- Goal of the exercise:
Every record below is to be restated word for word, and no picture is to be copied.

· · · · · · ·

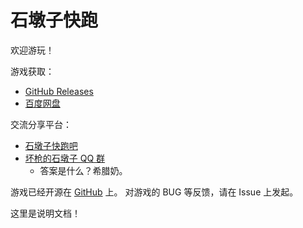 # 石墩子快跑

欢迎游玩！

游戏获取：
* [GitHub Releases](https://github.com/MixBadGun/ShidunziParkour/releases/)
* [百度网盘](https://pan.baidu.com/s/1g1ombBSq7OPQqoOH0--Jow?pwd=kpsd)

交流分享平台：
* [石墩子快跑吧](https://tieba.baidu.com/f?kw=%E7%9F%B3%E5%A2%A9%E5%AD%90%E5%BF%AB%E8%B7%91&ie=utf-8)
* [坏枪的石墩子 QQ 群](https://qm.qq.com/cgi-bin/qm/qr?k=ovzNDUajv4qcEUoI3Ij5T87gbqboJHwu&jump_from=webapi&authKey=MO8DyeSQZXETuY0D7Hz4WLxhBdxPFmxPhhFBTMyFIg611SP1k0v0GthnMY1gLR6w)
    * 答案是什么？希腊奶。

游戏已经开源在 [GitHub](https://github.com/MixBadGun/ShidunziParkour/) 上。
对游戏的 BUG 等反馈，请在 Issue 上发起。

这里是说明文档！
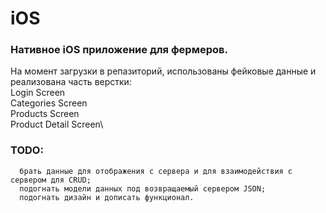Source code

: # iOS

### Нативное iOS приложение для фермеров.
На момент загрузки в репазиторий, использованы фейковые данные и реализована часть верстки:\
Login Screen\
Categories Screen\
Products Screen\
Product Detail Screen\

### TODO: 
      брать данные для отображения с сервера и для взаимодействия с сервером для CRUD;
      подогнать модели данных под возвращаемый сервером JSON;
      подогнать дизайн и дописать функционал.
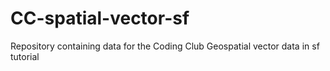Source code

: # CC-spatial-vector-sf
Repository containing data for the Coding Club Geospatial vector data in sf tutorial
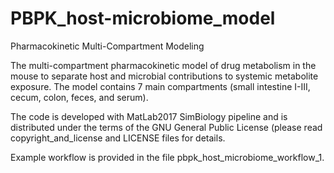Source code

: # PBPK_host-microbiome_model

Pharmacokinetic Multi-Compartment Modeling

The multi-compartment pharmacokinetic model of drug metabolism in the mouse to separate host and microbial contributions 
to systemic metabolite exposure. The model contains 7 main compartments (small intestine I-III, cecum, colon, feces, and serum).

The code is developed with MatLab2017 SimBiology pipeline and is distributed under the terms of the GNU 
General Public License (please read copyright_and_license and LICENSE files for details. 

Example workflow is provided in the file pbpk_host_microbiome_workflow_1.
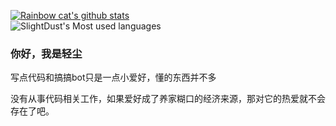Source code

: [![Rainbow cat's github stats](https://github-readme-stats.vercel.app/api?username=SlightDust&show_icons=true)](#)  
![SlightDust's Most used languages](https://github-readme-stats.vercel.app/api/top-langs/?username=SlightDust&layout=compact&hide_border=true&langs_count=10)

### 你好，我是轻尘  

写点代码和搞搞bot只是一点小爱好，懂的东西并不多

没有从事代码相关工作，如果爱好成了养家糊口的经济来源，那对它的热爱就不会存在了吧。

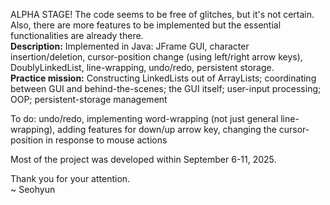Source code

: ALPHA STAGE! The code seems to be free of glitches, but it's not certain. Also, there are more features to be implemented but the essential functionalities are already there.<br>
<b>Description:</b> Implemented in Java: JFrame GUI, character insertion/deletion, cursor-position change (using left/right arrow keys), DoublyLinkedList, line-wrapping, undo/redo, persistent storage.<br>
<b>Practice mission:</b> Constructing LinkedLists out of ArrayLists; coordinating between GUI and behind-the-scenes; the GUI itself; user-input processing; OOP; persistent-storage management

To do: undo/redo, implementing word-wrapping (not just general line-wrapping), adding features for down/up arrow key, changing the cursor-position in response to mouse actions

Most of the project was developed within September 6-11, 2025.


Thank you for your attention.<br>
~ Seohyun
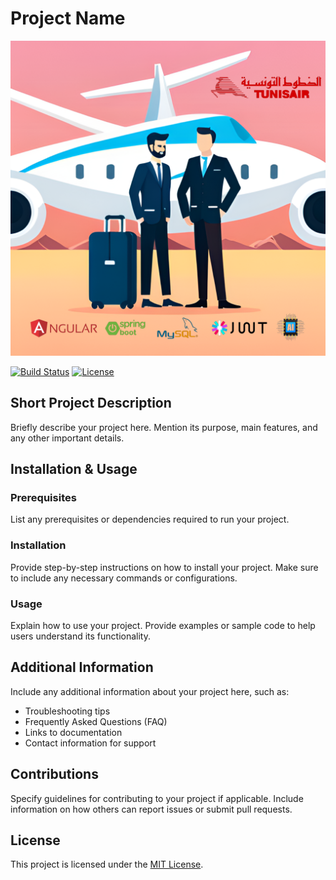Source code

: # Project Name

![Project Logo](https://github.com/SBJ2000/Tunisair-Web-Application--Flight-Management-and-AI-Prediction/blob/main/Images/logo.png)

[![Build Status](https://img.shields.io/travis/username/repo.svg)](https://travis-ci.org/username/repo)
[![License](https://img.shields.io/badge/license-MIT-blue.svg)](LICENSE)

## Short Project Description

Briefly describe your project here. Mention its purpose, main features, and any other important details.

## Installation & Usage

### Prerequisites

List any prerequisites or dependencies required to run your project.

### Installation

Provide step-by-step instructions on how to install your project. Make sure to include any necessary commands or configurations.

### Usage

Explain how to use your project. Provide examples or sample code to help users understand its functionality.

## Additional Information

Include any additional information about your project here, such as:

- Troubleshooting tips
- Frequently Asked Questions (FAQ)
- Links to documentation
- Contact information for support

## Contributions

Specify guidelines for contributing to your project if applicable. Include information on how others can report issues or submit pull requests.

## License

This project is licensed under the [MIT License](LICENSE).

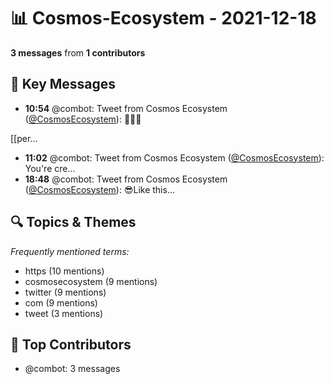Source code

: # 📊 Cosmos-Ecosystem - 2021-12-18
**3 messages** from **1 contributors**

## 💬 Key Messages
- **10:54** @combot: Tweet from Cosmos Ecosystem ([@CosmosEcosystem](https://twitter.com/CosmosEcosystem)):
👀👀👀

[[per...
- **11:02** @combot: Tweet from Cosmos Ecosystem ([@CosmosEcosystem](https://twitter.com/CosmosEcosystem)):
You're cre...
- **18:48** @combot: Tweet from Cosmos Ecosystem ([@CosmosEcosystem](https://twitter.com/CosmosEcosystem)):
😎Like this...

## 🔍 Topics & Themes
*Frequently mentioned terms:*
- https (10 mentions)
- cosmosecosystem (9 mentions)
- twitter (9 mentions)
- com (9 mentions)
- tweet (3 mentions)

## 👥 Top Contributors
- @combot: 3 messages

· · · · · · ·

- Output of the exercise:
 # 石墩子快跑

欢迎游玩！

游戏获取：
* [GitHub Releases](https://github.com/MixBadGun/ShidunziParkour/releases/)
* [百度网盘](https://pan.baidu.com/s/1g1ombBSq7OPQqoOH0--Jow?pwd=kpsd)

交流分享平台：
* [石墩子快跑吧](https://tieba.baidu.com/f?kw=%E7%9F%B3%E5%A2%A9%E5%AD%90%E5%BF%AB%E8%B7%91&ie=utf-8)
* [坏枪的石墩子 QQ 群](https://qm.qq.com/cgi-bin/qm/qr?k=ovzNDUajv4qcEUoI3Ij5T87gbqboJHwu&jump_from=webapi&authKey=MO8DyeSQZXETuY0D7Hz4WLxhBdxPFmxPhhFBTMyFIg611SP1k0v0GthnMY1gLR6w)
    * 答案是什么？希腊奶。

游戏已经开源在 [GitHub](https://github.com/MixBadGun/ShidunziParkour/) 上。
对游戏的 BUG 等反馈，请在 Issue 上发起。

这里是说明文档！
Source code

: # iOS

### Нативное iOS приложение для фермеров.
На момент загрузки в репазиторий, использованы фейковые данные и реализована часть верстки:\
Login Screen\
Categories Screen\
Products Screen\
Product Detail Screen\

### TODO: 
      брать данные для отображения с сервера и для взаимодействия с сервером для CRUD;
      подогнать модели данных под возвращаемый сервером JSON;
      подогнать дизайн и дописать функционал.
Source code

: # CC-spatial-vector-sf
Repository containing data for the Coding Club Geospatial vector data in sf tutorial
Source code

: # PBPK_host-microbiome_model

Pharmacokinetic Multi-Compartment Modeling

The multi-compartment pharmacokinetic model of drug metabolism in the mouse to separate host and microbial contributions 
to systemic metabolite exposure. The model contains 7 main compartments (small intestine I-III, cecum, colon, feces, and serum).

The code is developed with MatLab2017 SimBiology pipeline and is distributed under the terms of the GNU 
General Public License (please read copyright_and_license and LICENSE files for details. 

Example workflow is provided in the file pbpk_host_microbiome_workflow_1.
Source code

: [![Rainbow cat's github stats](https://github-readme-stats.vercel.app/api?username=SlightDust&show_icons=true)](#)  
![SlightDust's Most used languages](https://github-readme-stats.vercel.app/api/top-langs/?username=SlightDust&layout=compact&hide_border=true&langs_count=10)

### 你好，我是轻尘  

写点代码和搞搞bot只是一点小爱好，懂的东西并不多

没有从事代码相关工作，如果爱好成了养家糊口的经济来源，那对它的热爱就不会存在了吧。

Source code

: ALPHA STAGE! The code seems to be free of glitches, but it's not certain. Also, there are more features to be implemented but the essential functionalities are already there.<br>
<b>Description:</b> Implemented in Java: JFrame GUI, character insertion/deletion, cursor-position change (using left/right arrow keys), DoublyLinkedList, line-wrapping, undo/redo, persistent storage.<br>
<b>Practice mission:</b> Constructing LinkedLists out of ArrayLists; coordinating between GUI and behind-the-scenes; the GUI itself; user-input processing; OOP; persistent-storage management

To do: undo/redo, implementing word-wrapping (not just general line-wrapping), adding features for down/up arrow key, changing the cursor-position in response to mouse actions

Most of the project was developed within September 6-11, 2025.


Thank you for your attention.<br>
~ Seohyun
Source code

: # Project Name

![Project Logo](https://github.com/SBJ2000/Tunisair-Web-Application--Flight-Management-and-AI-Prediction/blob/main/Images/logo.png)

[![Build Status](https://img.shields.io/travis/username/repo.svg)](https://travis-ci.org/username/repo)
[![License](https://img.shields.io/badge/license-MIT-blue.svg)](LICENSE)

## Short Project Description

Briefly describe your project here. Mention its purpose, main features, and any other important details.

## Installation & Usage

### Prerequisites

List any prerequisites or dependencies required to run your project.

### Installation

Provide step-by-step instructions on how to install your project. Make sure to include any necessary commands or configurations.

### Usage

Explain how to use your project. Provide examples or sample code to help users understand its functionality.

## Additional Information

Include any additional information about your project here, such as:

- Troubleshooting tips
- Frequently Asked Questions (FAQ)
- Links to documentation
- Contact information for support

## Contributions

Specify guidelines for contributing to your project if applicable. Include information on how others can report issues or submit pull requests.

## License

This project is licensed under the [MIT License](LICENSE).

Source code

: # 📊 Cosmos-Ecosystem - 2021-12-18
**3 messages** from **1 contributors**

## 💬 Key Messages
- **10:54** @combot: Tweet from Cosmos Ecosystem ([@CosmosEcosystem](https://twitter.com/CosmosEcosystem)):
👀👀👀

[[per...
- **11:02** @combot: Tweet from Cosmos Ecosystem ([@CosmosEcosystem](https://twitter.com/CosmosEcosystem)):
You're cre...
- **18:48** @combot: Tweet from Cosmos Ecosystem ([@CosmosEcosystem](https://twitter.com/CosmosEcosystem)):
😎Like this...

## 🔍 Topics & Themes
*Frequently mentioned terms:*
- https (10 mentions)
- cosmosecosystem (9 mentions)
- twitter (9 mentions)
- com (9 mentions)
- tweet (3 mentions)

## 👥 Top Contributors
- @combot: 3 messages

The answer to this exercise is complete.